Coffee filters affect the flavor of your coffee more than you might realize.
Most coffee drinkers in the United States prefer filtered coffee. But how many people do you know, who spend a lot of time choosing the best gourmet coffee, grind it to perfection, and then brew their coffee in whatever paper coffee filter was on sale at the grocery store?
I have a batch of disposable paper, Melitta filters in my cupboard and go through them one at a time. I wondered how the coffee filters work, and more about why we use them.
History of Paper Coffee Filters
I never knew that the Melitta name started from coffee filters. Melitta Bentz was a German housewife trying to make better coffee. She created the first paper coffee filter in July 8, 1908, seeking to make her coffee less bitter than coffee brewed by boiling loose grounds or by brewed with linen as was typical at that time. She also wanted a filter that could remove the grounds, resulting in a more enjoyable cup of coffee.

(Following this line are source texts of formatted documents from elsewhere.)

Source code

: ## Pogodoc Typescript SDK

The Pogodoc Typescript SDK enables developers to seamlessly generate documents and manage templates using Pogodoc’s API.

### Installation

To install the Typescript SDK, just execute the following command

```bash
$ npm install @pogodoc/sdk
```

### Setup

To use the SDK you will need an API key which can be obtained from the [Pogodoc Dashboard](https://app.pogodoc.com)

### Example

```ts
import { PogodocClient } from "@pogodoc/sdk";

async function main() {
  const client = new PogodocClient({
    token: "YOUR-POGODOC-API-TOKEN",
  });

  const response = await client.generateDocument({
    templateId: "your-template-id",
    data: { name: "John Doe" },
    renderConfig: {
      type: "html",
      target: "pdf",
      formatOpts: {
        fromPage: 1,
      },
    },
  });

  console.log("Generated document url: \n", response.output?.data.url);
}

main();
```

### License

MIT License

She tried various papers and finally found that her son’s blotter paper used for school worked best.
How Paper Filters Work
Coffee filters of paper are made from thin crêped paper, which allows the coffee to flow freely between the filter and the filtration funnel. The filter uses coarse, long wood fibers, usually from fast growing trees. You can buy them bleached or unbleached.
Making a coffee filter requires the right strength, so that it does not tear when soaking wet. It must also resist heat and chemicals that would break down the fibers, causing it to lose strength or to flavor the coffee. The filter also must allow the brewed coffee through at a consistent rate, while removing particles of even a very small size.

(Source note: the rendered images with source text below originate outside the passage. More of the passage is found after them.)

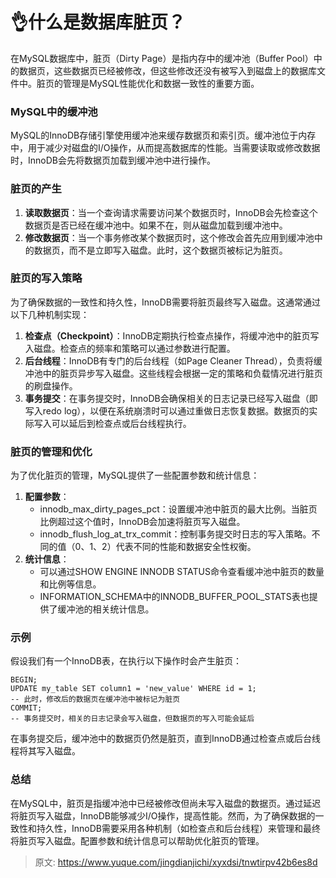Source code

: # 👌什么是数据库脏页？

在MySQL数据库中，脏页（Dirty Page）是指内存中的缓冲池（Buffer Pool）中的数据页，这些数据页已经被修改，但这些修改还没有被写入到磁盘上的数据库文件中。脏页的管理是MySQL性能优化和数据一致性的重要方面。

### MySQL中的缓冲池
MySQL的InnoDB存储引擎使用缓冲池来缓存数据页和索引页。缓冲池位于内存中，用于减少对磁盘的I/O操作，从而提高数据库的性能。当需要读取或修改数据时，InnoDB会先将数据页加载到缓冲池中进行操作。

### 脏页的产生
1. **读取数据页**：当一个查询请求需要访问某个数据页时，InnoDB会先检查这个数据页是否已经在缓冲池中。如果不在，则从磁盘加载到缓冲池中。
2. **修改数据页**：当一个事务修改某个数据页时，这个修改会首先应用到缓冲池中的数据页，而不是立即写入磁盘。此时，这个数据页被标记为脏页。

### 脏页的写入策略
为了确保数据的一致性和持久性，InnoDB需要将脏页最终写入磁盘。这通常通过以下几种机制实现：

1. **检查点（Checkpoint）**：InnoDB定期执行检查点操作，将缓冲池中的脏页写入磁盘。检查点的频率和策略可以通过参数进行配置。
2. **后台线程**：InnoDB有专门的后台线程（如Page Cleaner Thread），负责将缓冲池中的脏页异步写入磁盘。这些线程会根据一定的策略和负载情况进行脏页的刷盘操作。
3. **事务提交**：在事务提交时，InnoDB会确保相关的日志记录已经写入磁盘（即写入redo log），以便在系统崩溃时可以通过重做日志恢复数据。数据页的实际写入可以延后到检查点或后台线程执行。

### 脏页的管理和优化
为了优化脏页的管理，MySQL提供了一些配置参数和统计信息：

1. **配置参数**：
    - innodb_max_dirty_pages_pct：设置缓冲池中脏页的最大比例。当脏页比例超过这个值时，InnoDB会加速将脏页写入磁盘。
    - innodb_flush_log_at_trx_commit：控制事务提交时日志的写入策略。不同的值（0、1、2）代表不同的性能和数据安全性权衡。
2. **统计信息**：
    - 可以通过SHOW ENGINE INNODB STATUS命令查看缓冲池中脏页的数量和比例等信息。
    - INFORMATION_SCHEMA中的INNODB_BUFFER_POOL_STATS表也提供了缓冲池的相关统计信息。

### 示例
假设我们有一个InnoDB表，在执行以下操作时会产生脏页：

```plain
BEGIN;
UPDATE my_table SET column1 = 'new_value' WHERE id = 1;
-- 此时，修改后的数据页在缓冲池中被标记为脏页
COMMIT;
-- 事务提交时，相关的日志记录会写入磁盘，但数据页的写入可能会延后
```

在事务提交后，缓冲池中的数据页仍然是脏页，直到InnoDB通过检查点或后台线程将其写入磁盘。

### 总结
在MySQL中，脏页是指缓冲池中已经被修改但尚未写入磁盘的数据页。通过延迟将脏页写入磁盘，InnoDB能够减少I/O操作，提高性能。然而，为了确保数据的一致性和持久性，InnoDB需要采用各种机制（如检查点和后台线程）来管理和最终将脏页写入磁盘。配置参数和统计信息可以帮助优化脏页的管理。



> 原文: <https://www.yuque.com/jingdianjichi/xyxdsi/tnwtirpv42b6es8d>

Besides filtering out the coffee grounds, the paper coffee filter also filters oils and chemicals from the coffee to keep the brew from being so bitter. However, some people feel that the paper filter removes too much of the flavor, and so would prefer a perforated, permanent metal coffee filter.

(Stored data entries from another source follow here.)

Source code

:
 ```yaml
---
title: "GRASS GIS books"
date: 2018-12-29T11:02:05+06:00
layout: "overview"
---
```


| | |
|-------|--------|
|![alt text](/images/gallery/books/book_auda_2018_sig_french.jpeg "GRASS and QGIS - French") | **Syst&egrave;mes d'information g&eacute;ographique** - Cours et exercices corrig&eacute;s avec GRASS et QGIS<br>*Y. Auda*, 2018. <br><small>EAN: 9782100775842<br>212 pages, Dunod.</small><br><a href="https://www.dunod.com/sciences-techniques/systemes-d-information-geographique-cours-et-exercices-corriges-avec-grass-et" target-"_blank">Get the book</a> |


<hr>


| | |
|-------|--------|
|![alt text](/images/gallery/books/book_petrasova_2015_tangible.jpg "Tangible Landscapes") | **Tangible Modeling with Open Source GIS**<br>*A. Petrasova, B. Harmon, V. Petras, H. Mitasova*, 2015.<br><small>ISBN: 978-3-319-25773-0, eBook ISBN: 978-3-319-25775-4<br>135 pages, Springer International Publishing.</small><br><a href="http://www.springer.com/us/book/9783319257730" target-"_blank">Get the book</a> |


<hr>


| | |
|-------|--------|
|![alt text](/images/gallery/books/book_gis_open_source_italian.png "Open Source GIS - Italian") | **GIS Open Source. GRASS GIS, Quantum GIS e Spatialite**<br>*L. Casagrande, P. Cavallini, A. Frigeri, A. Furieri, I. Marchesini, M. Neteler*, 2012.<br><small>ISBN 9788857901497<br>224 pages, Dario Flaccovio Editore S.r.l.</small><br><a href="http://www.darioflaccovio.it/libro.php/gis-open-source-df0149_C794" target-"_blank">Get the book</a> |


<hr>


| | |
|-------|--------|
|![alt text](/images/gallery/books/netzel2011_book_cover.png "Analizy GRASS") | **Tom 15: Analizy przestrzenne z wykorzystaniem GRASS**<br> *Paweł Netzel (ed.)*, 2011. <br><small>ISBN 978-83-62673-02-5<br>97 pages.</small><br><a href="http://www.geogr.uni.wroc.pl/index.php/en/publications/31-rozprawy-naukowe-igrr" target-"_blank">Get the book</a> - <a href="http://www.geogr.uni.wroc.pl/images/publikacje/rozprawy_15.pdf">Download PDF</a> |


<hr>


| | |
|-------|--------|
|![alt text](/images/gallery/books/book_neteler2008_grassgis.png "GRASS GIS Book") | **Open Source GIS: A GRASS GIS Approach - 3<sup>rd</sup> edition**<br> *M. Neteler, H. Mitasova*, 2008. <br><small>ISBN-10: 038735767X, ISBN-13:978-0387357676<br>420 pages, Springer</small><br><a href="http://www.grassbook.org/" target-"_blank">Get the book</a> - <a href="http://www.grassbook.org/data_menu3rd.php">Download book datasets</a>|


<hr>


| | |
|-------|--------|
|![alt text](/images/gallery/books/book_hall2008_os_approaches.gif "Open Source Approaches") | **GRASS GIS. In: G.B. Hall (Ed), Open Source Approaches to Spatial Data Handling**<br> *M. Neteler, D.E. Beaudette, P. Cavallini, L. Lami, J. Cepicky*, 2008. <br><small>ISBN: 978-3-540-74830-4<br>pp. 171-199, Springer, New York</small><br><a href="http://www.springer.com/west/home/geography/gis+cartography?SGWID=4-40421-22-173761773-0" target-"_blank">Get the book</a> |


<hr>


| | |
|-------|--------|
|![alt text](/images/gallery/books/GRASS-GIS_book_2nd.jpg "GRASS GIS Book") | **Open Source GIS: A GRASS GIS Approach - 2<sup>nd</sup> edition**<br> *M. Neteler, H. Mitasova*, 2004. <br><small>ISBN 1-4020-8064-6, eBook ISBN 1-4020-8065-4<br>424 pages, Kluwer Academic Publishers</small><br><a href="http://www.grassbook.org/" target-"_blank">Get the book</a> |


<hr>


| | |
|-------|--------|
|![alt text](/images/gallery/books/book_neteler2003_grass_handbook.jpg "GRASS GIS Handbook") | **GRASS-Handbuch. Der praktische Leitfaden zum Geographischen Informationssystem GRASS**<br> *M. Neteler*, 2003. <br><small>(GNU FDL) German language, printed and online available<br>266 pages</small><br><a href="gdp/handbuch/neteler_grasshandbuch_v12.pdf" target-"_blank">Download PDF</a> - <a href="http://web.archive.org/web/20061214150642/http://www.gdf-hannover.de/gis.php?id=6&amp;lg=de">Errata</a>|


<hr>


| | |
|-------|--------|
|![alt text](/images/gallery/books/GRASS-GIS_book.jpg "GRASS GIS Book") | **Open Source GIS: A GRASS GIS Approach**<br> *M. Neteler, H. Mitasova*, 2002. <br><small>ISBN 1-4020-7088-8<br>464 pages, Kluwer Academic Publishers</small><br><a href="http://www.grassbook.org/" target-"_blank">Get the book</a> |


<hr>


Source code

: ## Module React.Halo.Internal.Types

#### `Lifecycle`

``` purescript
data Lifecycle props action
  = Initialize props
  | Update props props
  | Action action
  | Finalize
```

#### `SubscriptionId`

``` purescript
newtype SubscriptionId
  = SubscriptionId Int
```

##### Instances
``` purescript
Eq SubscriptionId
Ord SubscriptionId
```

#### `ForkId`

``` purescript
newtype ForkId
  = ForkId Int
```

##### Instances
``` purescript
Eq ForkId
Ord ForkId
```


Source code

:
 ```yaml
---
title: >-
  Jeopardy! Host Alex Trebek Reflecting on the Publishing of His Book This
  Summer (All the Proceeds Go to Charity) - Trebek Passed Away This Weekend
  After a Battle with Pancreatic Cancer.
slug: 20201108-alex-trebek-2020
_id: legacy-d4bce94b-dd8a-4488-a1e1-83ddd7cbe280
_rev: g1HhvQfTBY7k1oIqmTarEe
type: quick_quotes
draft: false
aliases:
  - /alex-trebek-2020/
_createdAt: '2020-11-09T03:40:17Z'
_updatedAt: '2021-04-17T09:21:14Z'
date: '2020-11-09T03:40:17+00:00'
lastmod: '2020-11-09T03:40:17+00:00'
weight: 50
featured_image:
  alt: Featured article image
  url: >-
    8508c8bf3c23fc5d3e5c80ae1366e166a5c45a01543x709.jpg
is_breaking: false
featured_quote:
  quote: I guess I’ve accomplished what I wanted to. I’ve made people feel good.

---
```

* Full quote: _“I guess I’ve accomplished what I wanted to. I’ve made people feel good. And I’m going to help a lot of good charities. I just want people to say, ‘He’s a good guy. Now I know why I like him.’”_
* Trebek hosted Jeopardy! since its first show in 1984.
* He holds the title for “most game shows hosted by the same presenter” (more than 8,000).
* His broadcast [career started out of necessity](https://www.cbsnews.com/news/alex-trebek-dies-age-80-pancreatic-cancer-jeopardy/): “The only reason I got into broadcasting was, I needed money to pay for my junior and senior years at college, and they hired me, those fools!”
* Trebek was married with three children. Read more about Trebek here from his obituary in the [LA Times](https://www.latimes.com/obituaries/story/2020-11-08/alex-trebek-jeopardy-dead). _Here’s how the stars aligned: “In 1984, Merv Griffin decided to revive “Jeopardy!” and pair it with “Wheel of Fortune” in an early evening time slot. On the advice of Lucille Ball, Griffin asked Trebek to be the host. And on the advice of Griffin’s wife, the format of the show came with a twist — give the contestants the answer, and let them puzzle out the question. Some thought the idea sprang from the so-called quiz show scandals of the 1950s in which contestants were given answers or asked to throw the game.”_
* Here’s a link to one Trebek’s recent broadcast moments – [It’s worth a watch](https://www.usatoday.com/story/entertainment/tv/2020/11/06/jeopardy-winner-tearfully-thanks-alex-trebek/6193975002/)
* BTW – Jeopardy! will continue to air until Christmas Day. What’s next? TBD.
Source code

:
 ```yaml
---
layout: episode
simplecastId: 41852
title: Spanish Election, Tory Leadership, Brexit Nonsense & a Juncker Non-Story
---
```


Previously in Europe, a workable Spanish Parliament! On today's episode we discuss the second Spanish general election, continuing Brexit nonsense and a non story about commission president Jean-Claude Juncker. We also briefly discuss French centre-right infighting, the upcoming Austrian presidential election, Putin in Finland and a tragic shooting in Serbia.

Chemicals in Paper Coffee Filters
The bleach and other chemicals used to produce paper coffee filters are a concern for many. You can buy unbleached coffee filters, but since about two-thirds of consumers prefer the appearance of the white coffee filters, filter manufacturers have developed safer bleaching techniques that do not require bleach.
Paper Filters and Cholesterol Benefits
There have been studies showing that drinking unfiltered coffee increases cholesterol levels. Because paper filters do a better job of removing more of the coffee oils in the filtering process than metal filters, many people who would otherwise prefer a permanent metal filter return to the paper coffee filter for this reason alone.
Using A Permanent Coffee Filter such as Gold Tone
One alternative to paper coffee filters would be a permanent filter. They come in various styles, and are easy to clean in a dishwasher. I’d suggest going with the gold plated or gold toned filters, instead of plain nylon or stainless steel, for reasons of taste.